### [What this task involves]
What you return must be every line below that includes the word "删除线上".

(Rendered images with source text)

=-=-=

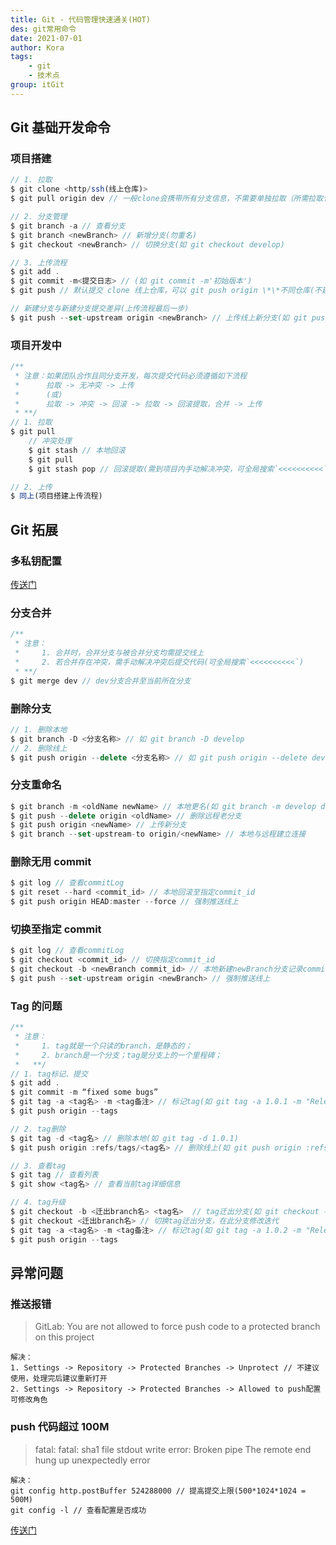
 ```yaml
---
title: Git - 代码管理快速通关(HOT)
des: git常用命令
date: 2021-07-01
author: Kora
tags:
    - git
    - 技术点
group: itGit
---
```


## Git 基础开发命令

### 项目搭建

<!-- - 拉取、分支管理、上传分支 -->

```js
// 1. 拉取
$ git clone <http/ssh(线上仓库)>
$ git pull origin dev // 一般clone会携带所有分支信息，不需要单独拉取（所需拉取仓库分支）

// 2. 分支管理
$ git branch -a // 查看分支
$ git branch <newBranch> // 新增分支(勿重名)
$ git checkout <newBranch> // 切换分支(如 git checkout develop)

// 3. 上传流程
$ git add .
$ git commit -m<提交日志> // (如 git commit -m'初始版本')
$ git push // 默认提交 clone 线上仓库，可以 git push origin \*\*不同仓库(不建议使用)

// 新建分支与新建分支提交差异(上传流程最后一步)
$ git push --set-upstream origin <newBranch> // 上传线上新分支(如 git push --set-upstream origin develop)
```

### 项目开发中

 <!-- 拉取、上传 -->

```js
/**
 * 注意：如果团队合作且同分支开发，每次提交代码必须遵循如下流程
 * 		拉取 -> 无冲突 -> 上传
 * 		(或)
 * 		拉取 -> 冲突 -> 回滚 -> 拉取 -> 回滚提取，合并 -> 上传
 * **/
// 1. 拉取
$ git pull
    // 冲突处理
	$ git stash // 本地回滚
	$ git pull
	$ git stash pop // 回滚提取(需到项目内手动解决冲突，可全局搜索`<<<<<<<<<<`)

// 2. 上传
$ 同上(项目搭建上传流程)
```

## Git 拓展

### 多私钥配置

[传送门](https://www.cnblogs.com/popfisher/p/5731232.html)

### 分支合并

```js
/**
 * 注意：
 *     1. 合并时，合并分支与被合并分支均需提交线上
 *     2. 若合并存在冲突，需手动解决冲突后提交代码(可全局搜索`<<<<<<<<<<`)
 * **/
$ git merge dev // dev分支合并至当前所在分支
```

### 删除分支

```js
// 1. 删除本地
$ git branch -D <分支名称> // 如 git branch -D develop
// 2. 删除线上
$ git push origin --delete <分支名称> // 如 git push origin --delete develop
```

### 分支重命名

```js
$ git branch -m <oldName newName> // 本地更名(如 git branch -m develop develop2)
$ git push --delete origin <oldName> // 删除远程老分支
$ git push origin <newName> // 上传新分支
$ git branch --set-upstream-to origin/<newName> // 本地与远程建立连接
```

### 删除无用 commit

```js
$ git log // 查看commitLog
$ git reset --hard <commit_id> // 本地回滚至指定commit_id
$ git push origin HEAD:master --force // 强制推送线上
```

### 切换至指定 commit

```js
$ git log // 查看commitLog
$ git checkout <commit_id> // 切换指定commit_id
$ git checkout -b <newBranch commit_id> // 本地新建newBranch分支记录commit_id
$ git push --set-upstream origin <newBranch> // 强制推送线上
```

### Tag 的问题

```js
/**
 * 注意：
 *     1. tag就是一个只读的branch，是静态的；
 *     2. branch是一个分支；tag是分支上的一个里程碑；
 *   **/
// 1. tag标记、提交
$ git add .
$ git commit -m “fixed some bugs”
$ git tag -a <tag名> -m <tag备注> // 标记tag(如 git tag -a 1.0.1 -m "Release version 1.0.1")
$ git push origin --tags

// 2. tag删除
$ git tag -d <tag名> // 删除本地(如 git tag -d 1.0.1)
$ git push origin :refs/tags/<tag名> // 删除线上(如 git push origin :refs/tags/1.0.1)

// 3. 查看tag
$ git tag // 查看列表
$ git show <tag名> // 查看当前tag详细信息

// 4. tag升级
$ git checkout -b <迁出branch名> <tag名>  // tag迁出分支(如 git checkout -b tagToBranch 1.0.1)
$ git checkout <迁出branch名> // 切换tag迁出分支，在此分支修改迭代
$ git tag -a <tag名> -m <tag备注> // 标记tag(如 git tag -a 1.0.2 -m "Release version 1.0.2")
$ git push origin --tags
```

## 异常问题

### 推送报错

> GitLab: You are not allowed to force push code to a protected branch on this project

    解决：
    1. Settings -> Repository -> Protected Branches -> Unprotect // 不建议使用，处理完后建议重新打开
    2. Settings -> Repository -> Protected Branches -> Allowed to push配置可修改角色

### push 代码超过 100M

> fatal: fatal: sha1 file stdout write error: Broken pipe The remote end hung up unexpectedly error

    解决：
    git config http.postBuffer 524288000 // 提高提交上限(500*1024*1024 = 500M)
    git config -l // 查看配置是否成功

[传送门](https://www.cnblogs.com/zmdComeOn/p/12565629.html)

=-=-=

### [Exercise result]
// 2. 删除线上
$ git push origin :refs/tags/<tag名> // 删除线上(如 git push origin :refs/tags/1.0.1)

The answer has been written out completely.